- **TASK MATERIAL**:
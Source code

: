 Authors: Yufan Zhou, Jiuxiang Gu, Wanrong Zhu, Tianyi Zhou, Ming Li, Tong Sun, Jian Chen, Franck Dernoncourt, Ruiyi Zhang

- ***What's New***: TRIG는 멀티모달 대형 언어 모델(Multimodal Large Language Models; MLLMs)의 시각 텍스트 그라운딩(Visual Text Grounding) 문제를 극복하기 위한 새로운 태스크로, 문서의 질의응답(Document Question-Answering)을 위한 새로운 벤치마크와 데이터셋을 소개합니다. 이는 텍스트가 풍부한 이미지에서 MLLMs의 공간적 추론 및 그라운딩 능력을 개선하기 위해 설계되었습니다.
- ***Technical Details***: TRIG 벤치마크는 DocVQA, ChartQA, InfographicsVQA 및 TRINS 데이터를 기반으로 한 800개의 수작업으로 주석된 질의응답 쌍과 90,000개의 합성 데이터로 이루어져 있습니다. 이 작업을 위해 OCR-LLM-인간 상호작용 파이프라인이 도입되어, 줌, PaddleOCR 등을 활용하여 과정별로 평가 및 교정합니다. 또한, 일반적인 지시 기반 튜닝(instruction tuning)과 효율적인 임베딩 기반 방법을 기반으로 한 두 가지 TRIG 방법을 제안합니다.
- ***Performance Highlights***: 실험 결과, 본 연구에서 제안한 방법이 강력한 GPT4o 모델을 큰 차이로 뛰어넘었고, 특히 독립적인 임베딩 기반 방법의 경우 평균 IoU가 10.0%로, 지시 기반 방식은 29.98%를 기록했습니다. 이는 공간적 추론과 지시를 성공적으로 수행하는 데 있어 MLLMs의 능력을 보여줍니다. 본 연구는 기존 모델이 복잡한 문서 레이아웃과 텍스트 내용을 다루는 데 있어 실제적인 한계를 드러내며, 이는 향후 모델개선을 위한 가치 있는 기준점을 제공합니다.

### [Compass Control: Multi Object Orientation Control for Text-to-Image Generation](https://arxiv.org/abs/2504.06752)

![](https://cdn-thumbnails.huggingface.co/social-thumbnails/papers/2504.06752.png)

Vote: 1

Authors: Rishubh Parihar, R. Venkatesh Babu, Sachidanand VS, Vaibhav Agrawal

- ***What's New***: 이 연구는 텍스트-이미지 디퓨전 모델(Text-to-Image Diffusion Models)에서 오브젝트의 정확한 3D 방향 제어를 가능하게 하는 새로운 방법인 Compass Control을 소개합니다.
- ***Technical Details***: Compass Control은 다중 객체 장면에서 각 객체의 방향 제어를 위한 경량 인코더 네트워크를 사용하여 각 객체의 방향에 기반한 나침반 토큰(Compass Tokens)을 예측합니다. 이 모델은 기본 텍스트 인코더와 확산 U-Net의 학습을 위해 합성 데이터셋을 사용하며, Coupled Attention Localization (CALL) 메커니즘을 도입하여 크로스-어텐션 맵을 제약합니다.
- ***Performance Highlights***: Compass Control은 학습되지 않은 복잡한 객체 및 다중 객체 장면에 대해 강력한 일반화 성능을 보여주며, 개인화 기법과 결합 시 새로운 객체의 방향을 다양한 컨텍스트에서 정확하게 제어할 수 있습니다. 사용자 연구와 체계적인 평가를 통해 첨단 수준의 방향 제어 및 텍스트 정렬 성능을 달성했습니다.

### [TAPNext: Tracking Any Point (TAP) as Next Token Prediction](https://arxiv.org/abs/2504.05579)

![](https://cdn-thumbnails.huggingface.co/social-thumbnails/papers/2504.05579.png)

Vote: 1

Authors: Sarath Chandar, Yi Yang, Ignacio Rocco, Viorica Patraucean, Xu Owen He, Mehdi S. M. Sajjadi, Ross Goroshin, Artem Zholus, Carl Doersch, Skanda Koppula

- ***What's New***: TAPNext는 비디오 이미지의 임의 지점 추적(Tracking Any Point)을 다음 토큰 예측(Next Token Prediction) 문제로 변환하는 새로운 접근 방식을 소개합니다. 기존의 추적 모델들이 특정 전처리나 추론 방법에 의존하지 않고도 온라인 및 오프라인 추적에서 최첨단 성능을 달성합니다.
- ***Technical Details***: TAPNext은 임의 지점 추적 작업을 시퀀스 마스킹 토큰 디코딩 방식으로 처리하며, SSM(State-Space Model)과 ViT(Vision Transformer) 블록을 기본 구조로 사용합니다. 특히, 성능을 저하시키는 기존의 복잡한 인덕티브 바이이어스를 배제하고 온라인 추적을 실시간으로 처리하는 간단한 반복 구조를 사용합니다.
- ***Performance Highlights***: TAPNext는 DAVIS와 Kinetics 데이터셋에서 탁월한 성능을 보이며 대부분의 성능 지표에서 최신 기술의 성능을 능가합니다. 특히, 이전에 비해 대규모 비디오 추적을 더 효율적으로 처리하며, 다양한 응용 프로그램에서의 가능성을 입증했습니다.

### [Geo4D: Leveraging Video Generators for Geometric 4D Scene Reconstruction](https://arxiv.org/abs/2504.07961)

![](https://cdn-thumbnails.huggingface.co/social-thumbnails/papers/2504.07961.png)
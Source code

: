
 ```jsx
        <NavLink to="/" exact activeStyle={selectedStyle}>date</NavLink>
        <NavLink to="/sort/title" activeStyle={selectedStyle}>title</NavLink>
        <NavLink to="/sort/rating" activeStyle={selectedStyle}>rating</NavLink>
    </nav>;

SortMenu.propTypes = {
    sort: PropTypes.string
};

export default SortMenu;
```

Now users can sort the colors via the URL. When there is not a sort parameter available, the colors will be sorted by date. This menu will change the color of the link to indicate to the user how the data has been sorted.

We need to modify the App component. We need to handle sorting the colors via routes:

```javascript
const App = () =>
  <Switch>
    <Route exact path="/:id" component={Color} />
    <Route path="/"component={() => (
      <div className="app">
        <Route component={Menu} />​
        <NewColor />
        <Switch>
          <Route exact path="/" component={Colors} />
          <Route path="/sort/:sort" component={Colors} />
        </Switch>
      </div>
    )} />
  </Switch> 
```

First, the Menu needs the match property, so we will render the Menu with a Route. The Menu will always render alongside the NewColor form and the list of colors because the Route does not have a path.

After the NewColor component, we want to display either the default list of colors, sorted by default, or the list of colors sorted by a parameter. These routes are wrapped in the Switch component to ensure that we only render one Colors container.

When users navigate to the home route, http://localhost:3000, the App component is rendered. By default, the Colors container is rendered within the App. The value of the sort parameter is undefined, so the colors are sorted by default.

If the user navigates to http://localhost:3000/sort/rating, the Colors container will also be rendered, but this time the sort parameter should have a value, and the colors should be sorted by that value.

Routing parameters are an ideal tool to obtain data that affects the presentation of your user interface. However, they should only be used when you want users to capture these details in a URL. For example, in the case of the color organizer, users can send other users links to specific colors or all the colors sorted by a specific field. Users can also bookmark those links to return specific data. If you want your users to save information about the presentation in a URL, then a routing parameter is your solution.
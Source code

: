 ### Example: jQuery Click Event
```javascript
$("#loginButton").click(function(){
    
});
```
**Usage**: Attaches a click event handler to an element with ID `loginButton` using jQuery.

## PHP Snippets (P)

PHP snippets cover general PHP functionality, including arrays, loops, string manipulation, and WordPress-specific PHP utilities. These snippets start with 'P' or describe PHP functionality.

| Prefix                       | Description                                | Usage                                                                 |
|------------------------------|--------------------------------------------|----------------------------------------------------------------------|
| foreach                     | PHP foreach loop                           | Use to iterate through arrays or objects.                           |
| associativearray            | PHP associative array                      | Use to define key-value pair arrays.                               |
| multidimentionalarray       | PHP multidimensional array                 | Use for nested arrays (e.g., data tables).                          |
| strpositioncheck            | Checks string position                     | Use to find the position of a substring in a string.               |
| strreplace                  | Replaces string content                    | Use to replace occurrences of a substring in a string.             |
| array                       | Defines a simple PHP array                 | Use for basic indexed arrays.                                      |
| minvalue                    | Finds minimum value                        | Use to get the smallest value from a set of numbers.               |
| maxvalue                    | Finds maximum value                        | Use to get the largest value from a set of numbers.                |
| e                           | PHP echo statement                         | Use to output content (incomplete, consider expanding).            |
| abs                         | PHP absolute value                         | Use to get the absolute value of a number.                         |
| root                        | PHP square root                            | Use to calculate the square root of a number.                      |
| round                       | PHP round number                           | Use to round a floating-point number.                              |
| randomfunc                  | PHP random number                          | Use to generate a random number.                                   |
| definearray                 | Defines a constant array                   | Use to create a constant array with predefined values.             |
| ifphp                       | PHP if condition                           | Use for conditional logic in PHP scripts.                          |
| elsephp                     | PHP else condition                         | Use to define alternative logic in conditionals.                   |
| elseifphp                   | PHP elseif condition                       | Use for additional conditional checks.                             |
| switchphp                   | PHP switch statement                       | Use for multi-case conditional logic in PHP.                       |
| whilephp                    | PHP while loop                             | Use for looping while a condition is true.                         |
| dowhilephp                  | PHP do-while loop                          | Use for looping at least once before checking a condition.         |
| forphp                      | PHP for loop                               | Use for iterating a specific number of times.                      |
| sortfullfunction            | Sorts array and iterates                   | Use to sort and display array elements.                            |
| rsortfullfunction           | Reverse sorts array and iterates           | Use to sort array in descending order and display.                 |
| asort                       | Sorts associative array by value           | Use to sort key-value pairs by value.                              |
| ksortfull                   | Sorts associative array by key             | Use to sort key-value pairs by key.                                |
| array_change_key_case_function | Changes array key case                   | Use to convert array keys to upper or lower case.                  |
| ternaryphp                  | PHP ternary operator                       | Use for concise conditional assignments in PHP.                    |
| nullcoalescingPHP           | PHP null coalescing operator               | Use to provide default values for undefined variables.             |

- **WHAT IS BEING ASKED**:
All lines above between those holding "We need to modify" and "## PHP Snippets (P)", inclusive, must be set down unchanged, and no other line may be included.

- **TASK SOLUTION**:
We need to modify the App component. We need to handle sorting the colors via routes:

```javascript
const App = () =>
  <Switch>
    <Route exact path="/:id" component={Color} />
    <Route path="/"component={() => (
      <div className="app">
        <Route component={Menu} />​
        <NewColor />
        <Switch>
          <Route exact path="/" component={Colors} />
          <Route path="/sort/:sort" component={Colors} />
        </Switch>
      </div>
    )} />
  </Switch> 
```

First, the Menu needs the match property, so we will render the Menu with a Route. The Menu will always render alongside the NewColor form and the list of colors because the Route does not have a path.

After the NewColor component, we want to display either the default list of colors, sorted by default, or the list of colors sorted by a parameter. These routes are wrapped in the Switch component to ensure that we only render one Colors container.

When users navigate to the home route, http://localhost:3000, the App component is rendered. By default, the Colors container is rendered within the App. The value of the sort parameter is undefined, so the colors are sorted by default.

If the user navigates to http://localhost:3000/sort/rating, the Colors container will also be rendered, but this time the sort parameter should have a value, and the colors should be sorted by that value.

Routing parameters are an ideal tool to obtain data that affects the presentation of your user interface. However, they should only be used when you want users to capture these details in a URL. For example, in the case of the color organizer, users can send other users links to specific colors or all the colors sorted by a specific field. Users can also bookmark those links to return specific data. If you want your users to save information about the presentation in a URL, then a routing parameter is your solution.
Source code

: ### Example: jQuery Click Event
```javascript
$("#loginButton").click(function(){
    
});
```
**Usage**: Attaches a click event handler to an element with ID `loginButton` using jQuery.

## PHP Snippets (P)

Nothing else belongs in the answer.